### GIVEN DATA ###

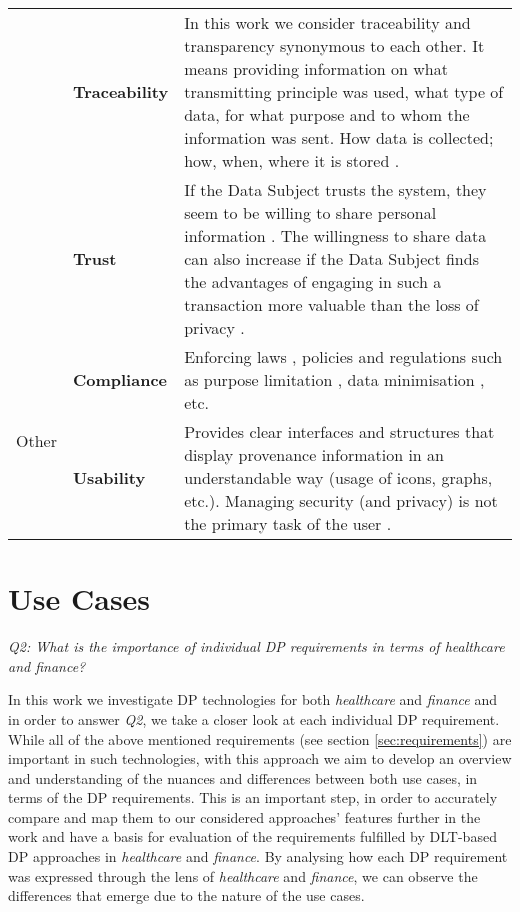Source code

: \begin{table}[H]
\begin{tabular}{|m{4em}|m{6.3em}|m{11cm}|}
                          & \textbf{Traceability} & In this work we consider traceability and transparency synonymous to each other. It means providing information on what transmitting principle was used, what type of data, for what purpose and to whom the information was sent. How data is collected; how, when, where it is stored \cite[p.~13]{req_traceability13_scalability16_usability17,req_ownership_access_transparency}. \\ [0.3em]\cline{2-3}
                          & \textbf{Trust}                     & If the Data Subject trusts the system, they seem to be willing to share personal information \cite{trust_1}. The willingness to share data can also increase if the Data Subject finds the advantages of engaging in such a transaction more valuable than the loss of privacy \cite{trust_2,trust_3}. \\ [12pt]\hline\hline
\multirow{6}{*}{\centerline{Other}}    & \textbf{Compliance}                   & Enforcing laws \cite{gdpr_chap3}, policies and regulations such as purpose limitation \cite{req_policies_pl}, data minimisation \cite{req_policies_dm}, etc. \\ [12pt]\cline{2-3}
                          & \textbf{Usability}                  & Provides clear interfaces and structures that display provenance information in an understandable way (usage of icons, graphs, etc.). Managing security (and privacy) is not the primary task of the user \cite{req_traceability13_scalability16_usability17}. \\ \hline
\end{tabular}

\end{table}

\newpage

\section{Use Cases}
\label{sec:usecases}

\textit{Q2: What is the importance of individual DP requirements in terms of healthcare and finance?}\newline

In this work we investigate DP technologies for both \textit{healthcare} and \textit{finance} and in order to answer \textit{Q2}, we take a closer look at each individual DP requirement. While all of the above mentioned requirements (see section \ref{sec:requirements}) are important in such technologies, with this approach we aim to develop an overview and understanding of the nuances and differences between both use cases, in terms of the DP requirements. This is an important step, in order to accurately compare and map them to our considered approaches' features further in the work and have a basis for evaluation of the requirements fulfilled by DLT-based DP approaches in \textit{healthcare} and \textit{finance}. By analysing how each DP requirement was expressed through the lens of \textit{healthcare} and \textit{finance}, we can observe the differences that emerge due to the nature of the use cases.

###

Go through the entries above and count the lines containing "individual". Give the number only.

2